As we headed back into the building, I assured Marissa, with complete sincerity, that I respected her intelligence and opinions and the enormous contribution she made to Google. I viewed her as my most important colleague in terms of the work that lay ahead. We had been working together to improve Google for more than three years, I reminded her. Despite our differing points of view in the past—and probably going forward as well—it was essential we maintain a direct channel of communication. I encouraged her to bring future issues to me and assured her I would do the same.
I told Cindy later that our chat had poured oil on some troubled waters. But, I added, I didn't expect it to be the last conversation of its kind.

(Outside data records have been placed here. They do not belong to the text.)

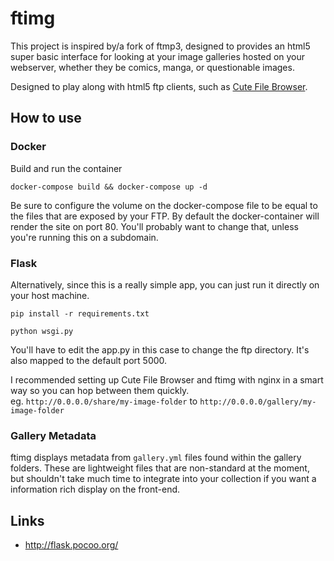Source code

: # ftimg

This project is inspired by/a fork of ftmp3, designed to provides an html5 super basic interface for looking at your image galleries
hosted on your webserver, whether they be comics, manga, or questionable images.

Designed to play along with html5 ftp clients, such as [Cute File Browser](https://github.com/martinaglv/cute-files).

## How to use
### Docker
Build and run the container
```
docker-compose build && docker-compose up -d
```

Be sure to configure the volume on the docker-compose file to be equal to the files that are exposed by your FTP.
By default the docker-container will render the site on port 80.  You'll probably want to change that, unless you're running this on a subdomain.

### Flask
Alternatively, since this is a really simple app, you can just run it directly on your host machine.
```
pip install -r requirements.txt
``` 
```
python wsgi.py
```

You'll have to edit the app.py in this case to change the ftp directory.  It's also mapped to the default port 5000.

I recommended setting up Cute File Browser and ftimg with nginx in a smart way so you can hop between them quickly.  
eg. `http://0.0.0.0/share/my-image-folder` to `http://0.0.0.0/gallery/my-image-folder`

### Gallery Metadata

ftimg displays metadata from `gallery.yml` files found within the gallery folders.  These are lightweight files that
are non-standard at the moment, but shouldn't take much time to integrate into your collection if you want a information
rich display on the front-end.

## Links

* http://flask.pocoo.org/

Meanwhile, the privacy discussion had grown a thousand heads and was consuming vast quantities of time and mental effort among the engineers and the product team. Was our goal to make Google the most trusted organization on the planet? Or the best search engine in the world? Both goals put user interests first, but they might be mutually exclusive.
Matt Cutts characterized the two main camps in what he termed "the Battle Royal" as hawks and doves, where hawks wanted to keep as much user information as we could gather and doves wanted to delete search data as quickly as we got it. Larry and Sergey were hawks. Matt considered himself one as well.
"We never know how we might use this data," Matt explained. "It's a reflection of what the world is thinking, so how can that not be useful?" As someone who worked on improving the quality of Google's search results, Matt saw limitless possibilities. For example, "You can learn spelling correction even in languages that you don't understand. You can look at the actions of users refining their queries and say, if you see someone type in
x,
it should be spell-corrected to
y.
"
Well, some engineers asked, why don't we just tell people how we use cookie data to improve our products? We could give Matt's example about the spell checker, which also relied on user data to work its magic with names like the often misspelled "Britney Spears."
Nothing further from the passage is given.